TASK DIRECTIONS
Collect the lines of the entries where "returns" shows up.

EXERCISE INPUTS

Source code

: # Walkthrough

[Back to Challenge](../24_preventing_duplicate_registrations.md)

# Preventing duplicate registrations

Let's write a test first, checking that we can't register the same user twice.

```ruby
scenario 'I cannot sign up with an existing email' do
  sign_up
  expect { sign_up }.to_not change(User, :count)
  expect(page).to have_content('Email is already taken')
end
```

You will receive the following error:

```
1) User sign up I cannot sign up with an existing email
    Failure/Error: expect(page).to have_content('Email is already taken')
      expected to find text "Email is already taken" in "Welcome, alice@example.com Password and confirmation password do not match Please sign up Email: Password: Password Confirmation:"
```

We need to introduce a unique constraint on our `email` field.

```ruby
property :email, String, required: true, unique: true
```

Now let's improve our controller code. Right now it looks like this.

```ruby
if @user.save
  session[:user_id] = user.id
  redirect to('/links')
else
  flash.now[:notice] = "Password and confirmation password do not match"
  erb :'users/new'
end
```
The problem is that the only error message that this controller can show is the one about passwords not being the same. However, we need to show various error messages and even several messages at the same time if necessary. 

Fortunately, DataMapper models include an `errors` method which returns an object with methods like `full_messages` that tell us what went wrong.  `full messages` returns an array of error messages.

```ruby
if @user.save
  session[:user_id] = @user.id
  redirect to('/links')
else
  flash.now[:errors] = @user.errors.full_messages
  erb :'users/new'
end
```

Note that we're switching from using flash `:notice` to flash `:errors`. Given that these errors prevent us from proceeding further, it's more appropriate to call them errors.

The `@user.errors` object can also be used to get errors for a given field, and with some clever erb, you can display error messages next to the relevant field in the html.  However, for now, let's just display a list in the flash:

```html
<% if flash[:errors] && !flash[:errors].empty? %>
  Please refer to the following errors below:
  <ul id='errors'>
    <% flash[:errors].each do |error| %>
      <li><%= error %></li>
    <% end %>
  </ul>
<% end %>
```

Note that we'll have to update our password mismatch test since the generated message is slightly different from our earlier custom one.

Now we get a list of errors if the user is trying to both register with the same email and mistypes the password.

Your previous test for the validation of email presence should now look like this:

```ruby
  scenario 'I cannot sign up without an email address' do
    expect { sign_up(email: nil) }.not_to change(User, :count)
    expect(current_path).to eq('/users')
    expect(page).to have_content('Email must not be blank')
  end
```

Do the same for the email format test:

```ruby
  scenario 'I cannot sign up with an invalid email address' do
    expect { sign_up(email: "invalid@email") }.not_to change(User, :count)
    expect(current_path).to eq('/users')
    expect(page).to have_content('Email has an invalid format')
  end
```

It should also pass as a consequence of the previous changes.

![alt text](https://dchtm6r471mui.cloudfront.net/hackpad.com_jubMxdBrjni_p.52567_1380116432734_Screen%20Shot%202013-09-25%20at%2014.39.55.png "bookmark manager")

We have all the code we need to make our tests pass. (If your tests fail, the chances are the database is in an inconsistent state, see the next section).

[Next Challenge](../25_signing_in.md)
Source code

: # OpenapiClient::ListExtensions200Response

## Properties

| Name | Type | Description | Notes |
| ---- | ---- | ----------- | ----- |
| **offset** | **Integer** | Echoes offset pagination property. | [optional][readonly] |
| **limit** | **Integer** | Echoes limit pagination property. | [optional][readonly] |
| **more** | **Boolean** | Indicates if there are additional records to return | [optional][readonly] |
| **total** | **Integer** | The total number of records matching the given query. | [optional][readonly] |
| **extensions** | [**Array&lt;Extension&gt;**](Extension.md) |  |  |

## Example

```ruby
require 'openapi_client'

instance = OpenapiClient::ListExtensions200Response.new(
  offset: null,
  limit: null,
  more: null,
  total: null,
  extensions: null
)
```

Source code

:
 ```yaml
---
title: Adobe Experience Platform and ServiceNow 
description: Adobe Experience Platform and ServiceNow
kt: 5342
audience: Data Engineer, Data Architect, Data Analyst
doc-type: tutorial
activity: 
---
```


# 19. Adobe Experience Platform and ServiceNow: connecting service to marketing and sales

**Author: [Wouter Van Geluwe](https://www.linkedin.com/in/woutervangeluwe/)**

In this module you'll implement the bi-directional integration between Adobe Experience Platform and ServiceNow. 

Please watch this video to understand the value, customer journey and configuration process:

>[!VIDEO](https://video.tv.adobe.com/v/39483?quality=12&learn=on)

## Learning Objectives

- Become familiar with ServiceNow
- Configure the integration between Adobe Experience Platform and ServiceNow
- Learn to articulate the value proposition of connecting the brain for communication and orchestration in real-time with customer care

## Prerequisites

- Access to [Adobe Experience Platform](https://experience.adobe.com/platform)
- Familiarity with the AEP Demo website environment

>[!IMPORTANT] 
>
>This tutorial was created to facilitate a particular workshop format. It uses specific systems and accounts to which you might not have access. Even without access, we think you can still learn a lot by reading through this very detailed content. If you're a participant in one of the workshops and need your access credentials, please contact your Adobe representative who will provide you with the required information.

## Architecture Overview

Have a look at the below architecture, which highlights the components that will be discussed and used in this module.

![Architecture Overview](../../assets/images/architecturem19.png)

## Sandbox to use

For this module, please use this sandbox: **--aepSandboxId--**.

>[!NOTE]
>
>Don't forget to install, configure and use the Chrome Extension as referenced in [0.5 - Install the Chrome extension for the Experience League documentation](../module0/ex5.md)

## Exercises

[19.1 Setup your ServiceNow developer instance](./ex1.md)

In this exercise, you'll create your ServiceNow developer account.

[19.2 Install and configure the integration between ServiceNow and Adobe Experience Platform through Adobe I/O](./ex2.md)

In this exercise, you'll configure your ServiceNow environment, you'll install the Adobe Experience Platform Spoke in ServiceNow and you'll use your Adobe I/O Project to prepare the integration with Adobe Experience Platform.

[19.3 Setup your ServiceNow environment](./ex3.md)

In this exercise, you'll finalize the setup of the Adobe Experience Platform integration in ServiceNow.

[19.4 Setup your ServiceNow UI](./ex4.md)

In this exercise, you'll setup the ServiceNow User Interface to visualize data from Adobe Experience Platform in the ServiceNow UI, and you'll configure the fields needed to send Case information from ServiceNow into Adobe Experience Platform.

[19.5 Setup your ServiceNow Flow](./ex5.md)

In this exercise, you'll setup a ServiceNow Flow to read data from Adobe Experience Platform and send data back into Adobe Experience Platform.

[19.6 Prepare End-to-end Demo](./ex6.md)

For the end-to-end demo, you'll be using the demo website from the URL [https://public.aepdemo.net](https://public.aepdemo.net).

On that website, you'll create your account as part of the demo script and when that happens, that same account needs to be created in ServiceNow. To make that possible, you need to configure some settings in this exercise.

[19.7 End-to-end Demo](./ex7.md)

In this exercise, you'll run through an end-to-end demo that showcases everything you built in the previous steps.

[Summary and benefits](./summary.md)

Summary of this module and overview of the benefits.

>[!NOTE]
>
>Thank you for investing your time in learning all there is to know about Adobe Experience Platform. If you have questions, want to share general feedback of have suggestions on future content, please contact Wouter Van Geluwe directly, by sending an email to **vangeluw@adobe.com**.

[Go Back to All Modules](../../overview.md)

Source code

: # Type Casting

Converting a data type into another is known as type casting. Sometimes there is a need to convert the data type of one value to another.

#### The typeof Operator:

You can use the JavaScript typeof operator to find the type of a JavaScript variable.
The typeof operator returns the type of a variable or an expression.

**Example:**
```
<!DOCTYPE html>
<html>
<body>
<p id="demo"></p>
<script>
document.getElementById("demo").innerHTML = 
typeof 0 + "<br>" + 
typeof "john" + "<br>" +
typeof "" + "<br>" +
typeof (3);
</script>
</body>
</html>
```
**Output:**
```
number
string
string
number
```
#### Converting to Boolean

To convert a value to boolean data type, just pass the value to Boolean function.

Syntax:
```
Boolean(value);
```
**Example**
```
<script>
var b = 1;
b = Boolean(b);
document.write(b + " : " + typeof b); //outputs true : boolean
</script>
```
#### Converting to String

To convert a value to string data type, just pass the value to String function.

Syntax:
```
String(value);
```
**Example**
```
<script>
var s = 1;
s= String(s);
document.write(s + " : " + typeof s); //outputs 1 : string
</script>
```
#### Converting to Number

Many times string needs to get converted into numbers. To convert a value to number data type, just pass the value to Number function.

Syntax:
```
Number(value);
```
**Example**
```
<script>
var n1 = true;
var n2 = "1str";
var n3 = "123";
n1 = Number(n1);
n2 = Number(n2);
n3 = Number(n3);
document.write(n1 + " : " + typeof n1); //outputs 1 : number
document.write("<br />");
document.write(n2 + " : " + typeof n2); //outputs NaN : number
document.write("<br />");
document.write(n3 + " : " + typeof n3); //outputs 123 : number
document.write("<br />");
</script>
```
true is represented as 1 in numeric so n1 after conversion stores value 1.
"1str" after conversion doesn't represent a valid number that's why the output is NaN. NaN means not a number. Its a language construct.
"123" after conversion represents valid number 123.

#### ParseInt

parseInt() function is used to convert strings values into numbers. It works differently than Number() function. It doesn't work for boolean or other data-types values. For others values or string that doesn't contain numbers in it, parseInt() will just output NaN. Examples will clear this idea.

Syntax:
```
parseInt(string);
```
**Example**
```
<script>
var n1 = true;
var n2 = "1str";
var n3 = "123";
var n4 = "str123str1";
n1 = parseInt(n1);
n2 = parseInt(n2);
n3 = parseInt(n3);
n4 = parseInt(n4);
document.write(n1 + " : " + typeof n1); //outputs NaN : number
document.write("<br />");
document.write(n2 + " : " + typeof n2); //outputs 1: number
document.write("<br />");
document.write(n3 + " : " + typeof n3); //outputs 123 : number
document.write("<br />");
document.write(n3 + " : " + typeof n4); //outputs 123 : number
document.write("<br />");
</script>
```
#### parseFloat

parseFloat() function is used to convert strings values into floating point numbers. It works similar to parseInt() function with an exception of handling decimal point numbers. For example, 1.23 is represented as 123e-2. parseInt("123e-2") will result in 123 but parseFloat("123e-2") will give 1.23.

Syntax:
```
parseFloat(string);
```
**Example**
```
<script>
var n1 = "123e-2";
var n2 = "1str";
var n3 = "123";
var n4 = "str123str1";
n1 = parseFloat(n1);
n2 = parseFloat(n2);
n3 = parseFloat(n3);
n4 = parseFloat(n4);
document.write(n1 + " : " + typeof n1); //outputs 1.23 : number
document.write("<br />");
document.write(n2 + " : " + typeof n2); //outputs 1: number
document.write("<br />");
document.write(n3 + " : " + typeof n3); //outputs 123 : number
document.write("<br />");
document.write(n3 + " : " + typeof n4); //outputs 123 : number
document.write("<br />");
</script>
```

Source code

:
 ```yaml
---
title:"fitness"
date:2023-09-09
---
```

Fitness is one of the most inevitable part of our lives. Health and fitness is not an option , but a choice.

ANSWER FOR THIS EXERCISE
Fortunately, DataMapper models include an `errors` method which returns an object with methods like `full_messages` that tell us what went wrong.  `full messages` returns an array of error messages.
The typeof operator returns the type of a variable or an expression.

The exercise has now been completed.